We think that that’s a good investment for policymakers, and we think it’s a good investment for, ultimately, the the end customers, the corporate customers that wanna reduce fossil footprint. They’re gonna be paying for a premium to fossil fuel that’s based on carbon abatement and the and the price of carbon. That premium is what allows us to build the capital, to put the steel in the ground, to build plants that allows us to build something where once it’s built like I said, this is the thing that surprises a lot of folks. Its cash cost of production is competitive for fossil fuel, actually. And that’s because plant sugars are so abundant and fermentation is so efficient that you can that you can do that effectively.

In the past, it just wasn’t needed or or emphasized. It wasn’t really fully exploited because there wasn’t a drive to reduce greenhouse gas emissions. Once there is a drive to reduce greenhouse gas emissions, we think that this industry can scale up and be complementary actually to the fossil fuel industry and and reduce its greenhouse footprint over time. I won’t go over these other, slides, although there’s some really interesting data that we put together. Some of it comes from a a consulting report that we also put out, called the deep dive a while ago.

I think you’ll still see that on our website, but if not, you’ll see it in this slide presentation too. Let me go to our assets. Just real briefly, this this slide gives you an overview of the North Dakota asset that I mentioned that has carbon capture. Like I said, this is a transformative acquisition. The thing I’ll just point out here is this chart’s showing you a consistent operating history.

So we like that. We don’t plan to change anything about that. It doesn’t require a lot of capital. It’s already operating, like I said. And this ’21 right here is an industry leading carbon intensity.

The industry average ethanol carbon intensity is something like anywhere from 50 to 70, depending on, your assumptions. So ’21 is way below the industry average. And the reason it’s way below the industry average is because it’s a very unique asset. It sits on top of a rock formation called the Broome Creek Formation, and it happens to sit on top of one of the thickest parts of that formation. And so back in 2022, a this the the seismic and the engineering studies were done to drill a well and a and a monitoring well and start the process of carbon capture.

Again, like I said, a 60,000 tons a day. The fermentation process gives you that automatically. It gives you a 99% pure biogenic carbon dioxide stream that came from the atmosphere, And this asset sits on top of good carbon capture geology. So it’s a very unique, set of circumstances that we’re really excited about. And like I said, it’s already operating.

I won’t go over this slide in detail. This gives some more details about the ATJ 60 product that I mentioned. That’s our greenfield new build product in South Dakota. Like I said, what this three d engineering design is showing you is what we believe is a is a is a critical asset for us that we’ve we’ve created, which is an electrified integrated plant design that reduces energy consumption where where possible and uses renewable energy inputs wherever possible instead of fossil energy inputs. That’s that combined with existing technologies.

It’s the design plus existing technologies gives you the whole package, which is you start with biomass and plant sugars. You end up producing an enormous quantity of feed, ultimately, for human consumption. You end up producing sugar. And then for making that sugar and getting a jet fuel, that can be a net zero or even negative, carbon intensity jet fuel. So that’s what we’re aiming to do in South Dakota.
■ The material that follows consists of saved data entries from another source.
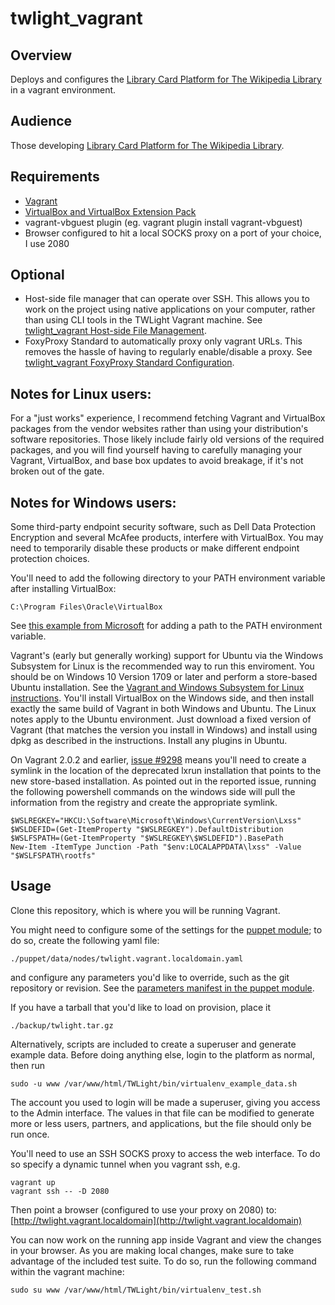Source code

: # twlight_vagrant

## Overview

Deploys and configures the [Library Card Platform for The Wikipedia Library](https://github.com/WikipediaLibrary/TWLight) in a vagrant environment.

## Audience

Those developing [Library Card Platform for The Wikipedia Library](https://github.com/WikipediaLibrary/TWLight).

## Requirements
* [Vagrant](https://www.vagrantup.com/downloads.html)
* [VirtualBox and VirtualBox Extension Pack](https://www.virtualbox.org/wiki/Downloads)
* vagrant-vbguest plugin (eg. vagrant plugin install vagrant-vbguest)
* Browser configured to hit a local SOCKS proxy on a port of your choice, I use 2080

## Optional
* Host-side file manager that can operate over SSH. This allows you to work on the project using native applications on your computer, rather than using CLI tools in the TWLight Vagrant machine. See [twlight_vagrant Host-side File Management](docs/host_side_file_management.md).
* FoxyProxy Standard to automatically proxy only vagrant URLs. This removes the hassle of having to regularly enable/disable a proxy. See [twlight_vagrant FoxyProxy Standard Configuration](docs/foxyproxy.md).

## Notes for Linux users:

For a "just works" experience, I recommend fetching Vagrant and VirtualBox packages from the vendor websites rather than using your distribution's software repositories. Those likely include fairly old versions of the required packages, and you will find yourself having to carefully managing your Vagrant, VirtualBox, and base box updates to avoid breakage, if it's not broken out of the gate.

## Notes for Windows users:

Some third-party endpoint security software, such as Dell Data Protection Encryption and several McAfee products, interfere with VirtualBox. You may need to temporarily disable these products or make different endpoint protection choices. 

You'll need to add the following directory to your PATH environment variable after installing VirtualBox:

```
C:\Program Files\Oracle\VirtualBox
```

See [this example from Microsoft](https://msdn.microsoft.com/en-us/library/office/ee537574.aspx) for adding a path to the PATH environment variable.

Vagrant's (early but generally working) support for Ubuntu via the Windows Subsystem for Linux is the recommended way to run this enviroment. You should be on Windows 10 Version 1709 or later and perform a store-based Ubuntu installation. See the [Vagrant and Windows Subsystem for Linux instructions](https://www.vagrantup.com/docs/other/wsl.html). You'll install VirtualBox on the Windows side, and then install exactly the same build of Vagrant in both Windows and Ubuntu. The Linux notes apply to the Ubuntu environment. Just download a fixed version of Vagrant (that matches the version you install in Windows) and install using dpkg as described in the instructions. Install any plugins in Ubuntu.

On Vagrant 2.0.2 and earlier, [issue #9298](https://github.com/hashicorp/vagrant/issues/9298) means you'll need to create a symlink in the location of the deprecated lxrun installation that points to the new store-based installation. As pointed out in the reported issue, running the following powershell commands on the windows side will pull the information from the registry and create the appropriate symlink.

```
$WSLREGKEY="HKCU:\Software\Microsoft\Windows\CurrentVersion\Lxss"
$WSLDEFID=(Get-ItemProperty "$WSLREGKEY").DefaultDistribution
$WSLFSPATH=(Get-ItemProperty "$WSLREGKEY\$WSLDEFID").BasePath
New-Item -ItemType Junction -Path "$env:LOCALAPPDATA\lxss" -Value "$WSLFSPATH\rootfs"
```

## Usage

Clone this repository, which is where you will be running Vagrant.

You might need to configure some of the settings for the [puppet module](https://github.com/WikipediaLibrary/twlight_puppet); to do so, create the following yaml file:
```
./puppet/data/nodes/twlight.vagrant.localdomain.yaml
```
and configure any parameters you'd like to override, such as the git repository or revision. See the [parameters manifest in the puppet module](https://github.com/WikipediaLibrary/twlight_puppet/blob/master/manifests/params.pp).

If you have a tarball that you'd like to load on provision, place it

```
./backup/twlight.tar.gz
```

Alternatively, scripts are included to create a superuser and generate example data. Before doing anything else, login to the platform as normal, then run

```
sudo -u www /var/www/html/TWLight/bin/virtualenv_example_data.sh
```

The account you used to login will be made a superuser, giving you access to the Admin interface. The values in that file can be modified to generate more or less users, partners, and applications, but the file should only be run once.

You'll need to use an SSH SOCKS proxy to access the web interface.
To do so specify a dynamic tunnel when you vagrant ssh, e.g.
```
vagrant up
vagrant ssh -- -D 2080

```
Then point a browser (configured to use your proxy on 2080) to:
[http://twlight.vagrant.localdomain](http://twlight.vagrant.localdomain)

You can now work on the running app inside Vagrant and view the changes in your browser.
As you are making local changes, make sure to take advantage of the included test suite. To do so, run the following command within the vagrant machine:

```
sudo su www /var/www/html/TWLight/bin/virtualenv_test.sh
```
And like I said, that’s the one where we have a, Department of Energy loan guarantee, but it’s not in construction yet. We’re still working on the on all the things we need to get in place to, disperse that loan, which we’re targeting by the end of this year. I won’t go into more details about Verity. I think maybe I’ll, save most of that for for q and a. And I think the last thing I wanted to mention is just this page.

I won’t go through the things on the left side of this page, but I did wanna highlight the things on the right side of this page because it’s something that I’m really proud of, working at Gevo and I think, can be easily missed, which is that this is part of a circular agriculture rural economy that we think can be, rejuvenated and participate in clean energy transition. A lot of folks think that clean energy transition is about building, you know, everyone buying a really expensive electric car and building, fancy new technologies that are also really expensive. And that that’s that’s part of it for sure. But another part of it is growing biomass on the Earth’s surface that takes carbon out of the air and then using it wisely. Using it wisely means efficiently, scalably, making it cheap so that’s affordable for people, helping rural communities earn a living, and then using it to make things that make our lives better, making protein for human consumption and making fuels so we can drive trucks and fly aircraft.
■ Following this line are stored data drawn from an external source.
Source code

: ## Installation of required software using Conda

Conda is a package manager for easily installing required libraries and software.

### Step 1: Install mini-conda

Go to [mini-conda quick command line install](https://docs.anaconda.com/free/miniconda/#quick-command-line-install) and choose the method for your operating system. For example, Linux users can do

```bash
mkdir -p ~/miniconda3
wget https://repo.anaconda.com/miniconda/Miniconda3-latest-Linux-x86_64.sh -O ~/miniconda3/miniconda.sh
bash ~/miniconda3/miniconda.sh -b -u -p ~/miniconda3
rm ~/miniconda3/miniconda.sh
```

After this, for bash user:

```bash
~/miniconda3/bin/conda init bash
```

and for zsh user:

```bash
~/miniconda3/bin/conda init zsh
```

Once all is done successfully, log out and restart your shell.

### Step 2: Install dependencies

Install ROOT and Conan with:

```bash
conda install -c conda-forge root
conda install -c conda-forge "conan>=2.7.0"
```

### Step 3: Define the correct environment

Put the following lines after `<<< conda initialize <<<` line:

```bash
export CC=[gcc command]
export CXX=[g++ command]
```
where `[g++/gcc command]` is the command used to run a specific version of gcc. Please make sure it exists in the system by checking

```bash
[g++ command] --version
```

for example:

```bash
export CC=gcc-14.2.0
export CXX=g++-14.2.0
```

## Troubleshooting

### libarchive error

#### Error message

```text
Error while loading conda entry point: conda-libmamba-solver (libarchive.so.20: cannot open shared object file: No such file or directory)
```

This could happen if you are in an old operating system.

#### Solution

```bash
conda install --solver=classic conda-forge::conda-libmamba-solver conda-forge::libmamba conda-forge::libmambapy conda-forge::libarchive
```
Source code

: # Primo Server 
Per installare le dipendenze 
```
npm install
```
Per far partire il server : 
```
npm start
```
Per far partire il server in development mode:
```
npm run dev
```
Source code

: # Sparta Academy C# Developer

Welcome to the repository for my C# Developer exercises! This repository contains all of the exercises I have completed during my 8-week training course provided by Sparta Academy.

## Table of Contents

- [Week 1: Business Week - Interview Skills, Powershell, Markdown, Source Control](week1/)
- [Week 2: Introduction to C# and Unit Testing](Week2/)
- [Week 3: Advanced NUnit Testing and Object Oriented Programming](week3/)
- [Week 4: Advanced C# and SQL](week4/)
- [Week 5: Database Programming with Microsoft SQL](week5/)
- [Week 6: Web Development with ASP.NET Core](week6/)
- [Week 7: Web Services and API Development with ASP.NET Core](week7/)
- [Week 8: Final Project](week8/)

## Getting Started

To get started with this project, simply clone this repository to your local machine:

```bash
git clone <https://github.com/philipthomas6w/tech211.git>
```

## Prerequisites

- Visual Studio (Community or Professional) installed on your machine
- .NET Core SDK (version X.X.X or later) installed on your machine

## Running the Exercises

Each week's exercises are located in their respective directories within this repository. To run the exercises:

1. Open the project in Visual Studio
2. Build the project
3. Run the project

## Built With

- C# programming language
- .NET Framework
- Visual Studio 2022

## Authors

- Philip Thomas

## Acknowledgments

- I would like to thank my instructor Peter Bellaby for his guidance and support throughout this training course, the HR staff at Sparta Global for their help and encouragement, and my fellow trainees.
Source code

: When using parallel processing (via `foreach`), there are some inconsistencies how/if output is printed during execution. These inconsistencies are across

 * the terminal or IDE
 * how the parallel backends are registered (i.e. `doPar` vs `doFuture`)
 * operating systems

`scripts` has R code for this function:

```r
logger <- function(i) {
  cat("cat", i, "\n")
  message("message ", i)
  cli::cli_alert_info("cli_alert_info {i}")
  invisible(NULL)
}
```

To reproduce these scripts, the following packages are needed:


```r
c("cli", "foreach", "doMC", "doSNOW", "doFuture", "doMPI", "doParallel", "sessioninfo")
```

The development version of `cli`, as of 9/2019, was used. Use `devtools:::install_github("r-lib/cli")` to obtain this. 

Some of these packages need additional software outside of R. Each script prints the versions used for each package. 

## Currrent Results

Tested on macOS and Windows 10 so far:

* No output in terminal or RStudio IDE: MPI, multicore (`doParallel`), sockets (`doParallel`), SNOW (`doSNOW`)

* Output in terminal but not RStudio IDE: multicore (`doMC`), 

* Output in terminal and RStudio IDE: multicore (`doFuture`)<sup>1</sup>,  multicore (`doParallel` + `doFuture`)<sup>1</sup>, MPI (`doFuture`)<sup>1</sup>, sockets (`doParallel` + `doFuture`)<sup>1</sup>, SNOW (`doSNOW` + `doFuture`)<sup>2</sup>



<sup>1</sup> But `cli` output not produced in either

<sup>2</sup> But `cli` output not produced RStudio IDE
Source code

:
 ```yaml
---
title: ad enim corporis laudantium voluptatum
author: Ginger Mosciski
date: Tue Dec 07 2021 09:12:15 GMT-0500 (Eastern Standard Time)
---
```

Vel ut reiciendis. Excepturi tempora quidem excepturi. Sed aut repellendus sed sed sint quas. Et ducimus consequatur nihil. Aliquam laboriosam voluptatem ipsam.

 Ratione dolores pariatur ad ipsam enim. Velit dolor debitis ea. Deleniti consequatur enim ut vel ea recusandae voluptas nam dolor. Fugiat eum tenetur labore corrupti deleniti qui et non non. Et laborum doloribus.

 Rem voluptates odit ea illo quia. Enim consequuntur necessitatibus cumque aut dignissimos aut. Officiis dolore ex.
And one thing I’m really proud of is the quotes on the right side. These are snippets from letters of support that, some folks have written in South Dakota. I’m sure they’re impatient with us to actually get get started in that plan in South Dakota. Like I said, we’re working on it. But they did write these letters of support, about how we work with rural communities, with farmers to grow their community and make it better, cheaper, more sustainable.

And so we’re we’re proud of that aspect of it, and I think that’s something that needs to be taken into account. So I think, yeah, I think I’ll stop there, and maybe, Julia, we we could go to q and a.
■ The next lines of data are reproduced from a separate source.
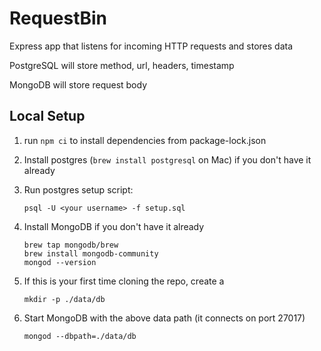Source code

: # RequestBin
Express app that listens for incoming HTTP requests and stores data

PostgreSQL will store method, url, headers, timestamp

MongoDB will store request body

## Local Setup

1. run `npm ci` to install dependencies from package-lock.json
1. Install postgres (`brew install postgresql` on Mac) if you don't have it already
1. Run postgres setup script: 

    ```
    psql -U <your username> -f setup.sql
    ```

1. Install MongoDB if you don't have it already
    ```
    brew tap mongodb/brew
    brew install mongodb-community
    mongod --version
    ```

1. If this is your first time cloning the repo, create a 

    ```
    mkdir -p ./data/db
    ```
1. Start MongoDB with the above data path (it connects on port 27017)
    ```
    mongod --dbpath=./data/db
    ```
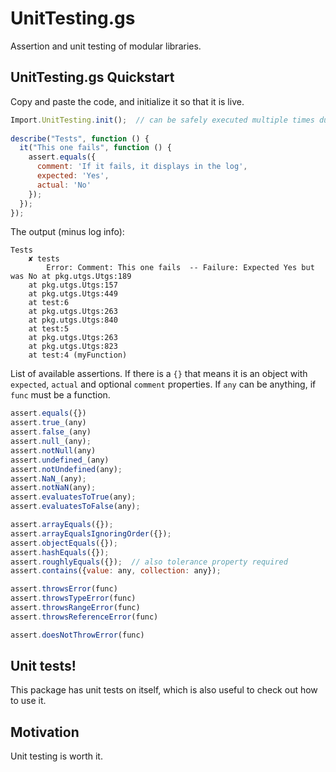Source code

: # UnitTesting.gs

Assertion and unit testing of modular libraries.

## UnitTesting.gs Quickstart

Copy and paste the code, and initialize it so that it is live.

```js
Import.UnitTesting.init();  // can be safely executed multiple times during execution
  
describe("Tests", function () {
  it("This one fails", function () {
    assert.equals({
      comment: 'If it fails, it displays in the log',
      expected: 'Yes',
      actual: 'No'
    });
  });
});
```

The output (minus log info):

```
Tests
	✘ tests
		Error: Comment: This one fails  -- Failure: Expected Yes but was No	at pkg.utgs.Utgs:189
	at pkg.utgs.Utgs:157
	at pkg.utgs.Utgs:449
	at test:6
	at pkg.utgs.Utgs:263
	at pkg.utgs.Utgs:840
	at test:5
	at pkg.utgs.Utgs:263
	at pkg.utgs.Utgs:823
	at test:4 (myFunction)
```

List of available assertions. If there is a `{}` that means it is an object with `expected`, `actual` and optional `comment` properties. If `any` can be anything, if `func` must be a function.

```js
assert.equals({})
assert.true_(any)
assert.false_(any)
assert.null_(any);
assert.notNull(any)
assert.undefined_(any)
assert.notUndefined(any);
assert.NaN_(any);
assert.notNaN(any);
assert.evaluatesToTrue(any);
assert.evaluatesToFalse(any);

assert.arrayEquals({});
assert.arrayEqualsIgnoringOrder({});
assert.objectEquals({});
assert.hashEquals({});
assert.roughlyEquals({});  // also tolerance property required
assert.contains({value: any, collection: any});

assert.throwsError(func)
assert.throwsTypeError(func)
assert.throwsRangeError(func)
assert.throwsReferenceError(func)

assert.doesNotThrowError(func)


```

## Unit tests!

This package has unit tests on itself, which is also useful to check out how to use it.

## Motivation

Unit testing is worth it.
Julia Perron, Virtual Event Moderator, Renmark Financial Communications: Excellent. Thank you, Eric, for the presentation. As mentioned, we will start the q and a. Your first question for today is, when do you realistically expect a decision on Summit’s pipeline application in South Dakota? How long are you willing to wait for that decision?

Eric Fry, VP of Finance and Strategy, Gevo Inc: So I can’t give an exact answer. I think what the questioner is referring to is in South Dakota, we have an agreement with a with a company called Summit, and they are building a carbon dioxide pipeline that connects to several plants, takes their carbon dioxide through a pipeline, and then pumps it downhole to do carbon capture. And we have an agreement with them that when our plant is built, they’ll build a spur of that pipeline to our plant and connect it to their main trunk line so that our the carbon dioxide of our plant can go downhole. We have alternative options, because we can’t control the exact timing of when their pipeline gets built and when our plant gets built. So we have plans b and c, basically.

Plans b and c involve one of putting carbon dioxide on a rail and and railing it up to North Dakota. Okay? North Dakota is where we have our own carbon capture. Another option that we have is our renewable natural gas asset that I mentioned. We we could haul biogas, a relatively small volume of biogas because it’s negative carbon, from our Iowa plants to the Lake Preston plant to just trim the carbon intensity of that.

Now the question is asking when will we know? We we have the same question. We like to know and have certainty. It’s critical that we have certainty one way or another, on the timing of of that pipeline because it helps us in our financing. That’s what lenders, even the US Department of Energy, want is they wanna know before they lend, which is totally understandable.

Recently, South Dakota passed a law that basically inhibits eminent domain for carbon dioxide pipelines specifically. So that needs to be worked through. You know, there are folks that don’t wanna see eminent domain in South Dakota, which is understandable. There are a lot of folks that feel like this is this has the majority of landowner support in South Dakota for the folks that are actually on the path of the pipeline and that it will bring a lot of jobs and growth to the community. That’s also understandable.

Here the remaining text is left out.